So it turns out we really hate spending time with our own thoughts, so much so in fact that we'd rather send electric shocks through out bodies than do it.
A new study has revealed that rather than spend 11-15 minutes in a room, people would rather electrocute themselves than spend time thinking alone.
Conducted by a team at the University of Virginia the study has found that ultimately human beings would rather be actively doing something than nothing, even if it's negative.
Rather than suggesting we're all just really self-deprecating the truth is far more scientific. Humans have evolved to use our intelligence to analyse the environment around us, detecting and evaluating dangers so to devote that resource in an introverted way is simply unnatural.
With this in mind you suddenly realise just how tough a job Plato had on his hands; constantly fighting the urge to stab himself in the knee over becoming one of our most prominent philosophers.

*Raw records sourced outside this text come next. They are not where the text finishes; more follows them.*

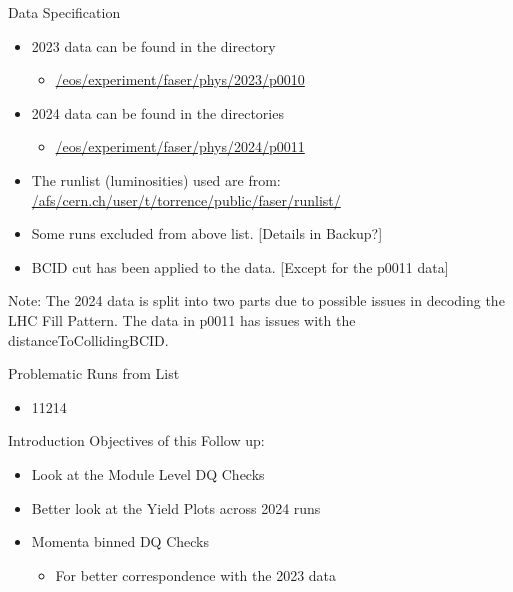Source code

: \begin{frame}{Data Specification}
    \begin{itemize}
        \item 2023 data can be found in the directory
        \begin{itemize}
            \item \href{/eos/experiment/faser/phys/2023/p0010}{/eos/experiment/faser/phys/2023/p0010}
        \end{itemize}
        \item 2024 data can be found in the directories
        \begin{itemize}
            \item \href{/eos/experiment/faser/phys/2024/p0011, p0012}{/eos/experiment/faser/phys/2024/p0011}
        \end{itemize}
        \item The runlist (luminosities) used are from:
        \href{/afs/cern.ch/user/t/torrence/public/faser/runlist/2024/faser runlist 2024 stable.csv}{/afs/cern.ch/user/t/torrence/public/faser/runlist/}
        \item Some runs excluded from above list. [Details in Backup?]
        \item BCID cut has been applied to the data. [Except for the p0011 data]
    \end{itemize}
    
    Note: The 2024 data is split into two parts due to possible issues in decoding the LHC Fill Pattern. The data in p0011 has issues with the distanceToCollidingBCID.
\end{frame}

\begin{frame}{Problematic Runs from List}
    \begin{itemize}
        \item 11214
    \end{itemize}
    
\end{frame}
\begin{frame}{Introduction}
    Objectives of this Follow up:
    \begin{itemize}
        \item Look at the Module Level DQ Checks
        \item Better look at the Yield Plots across 2024 runs
        \item Momenta binned DQ Checks 
        \begin{itemize}
            \item For better correspondence with the 2023 data
        \end{itemize}
    \end{itemize}
\end{frame}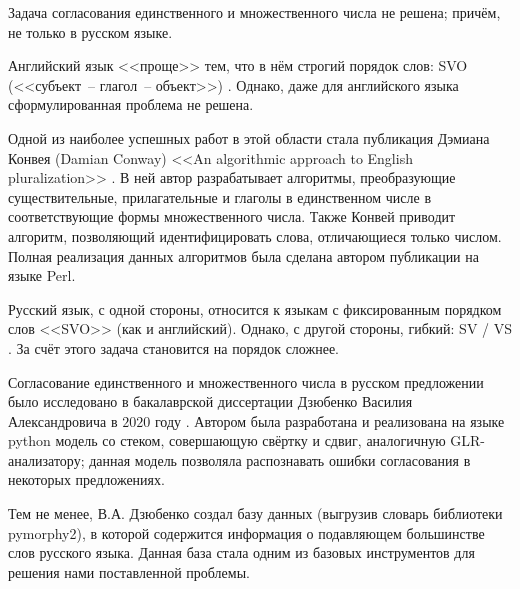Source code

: \documentclass[main]{subfiles}
\begin{document}
Задача согласования единственного и множественного числа не решена; причём, не только в русском языке.

Английский язык <<проще>> тем, что в нём строгий порядок слов: SVO (<<субъект~-- глагол~-- объект>>) \cite{synt}. Однако, даже для английского языка сформулированная проблема не решена. 

Одной из наиболее успешных работ в этой области стала публикация Дэмиана Конвея (Damian Conway) <<An algorithmic approach to English pluralization>> \cite{plur}. В ней автор разрабатывает алгоритмы, преобразующие существительные, прилагательные и глаголы в единственном числе в соответствующие формы множественного числа. Также Конвей приводит алгоритм, позволяющий идентифицировать слова, отличающиеся только числом. Полная реализация данных алгоритмов была сделана автором публикации на языке Perl.

Русский язык, с одной стороны, относится к языкам с фиксированным порядком слов <<SVO>> (как и английский). Однако, с другой стороны, гибкий: SV / VS \cite{ox}. За счёт этого задача становится на порядок сложнее. 

Согласование единственного и множественного числа в русском предложении было исследовано в бакалаврской диссертации Дзюбенко Василия Александровича в $2020$ году \cite{dz}. Автором была разработана и реализована на языке python модель со стеком, совершающую свёртку и сдвиг, аналогичную GLR-анализатору; данная модель позволяла распознавать ошибки согласования в некоторых предложениях.

Тем не менее, В.А. Дзюбенко создал базу данных (выгрузив словарь библиотеки pymorphy2\cite{pym}), в которой содержится информация о подавляющем большинстве слов русского языка. Данная база стала одним из базовых инструментов для решения нами поставленной проблемы.
\end{document}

Talking in Science Magazine, one of the papers main authors Timothy Wilson offered some insight into how us as humans might be able to move away from the urge to electrocute ourselves.
“I suspect that a little practice with just thinking pleasant thoughts in one form or another could work too,” Wilson offered, before laughing. “As I say that, it sounds sort of audacious to say, well, the Buddhists have had two thousand years of mediation training, but I can train people to do it easier. We certainly haven’t succeeded in doing it yet. This is something I want to test.”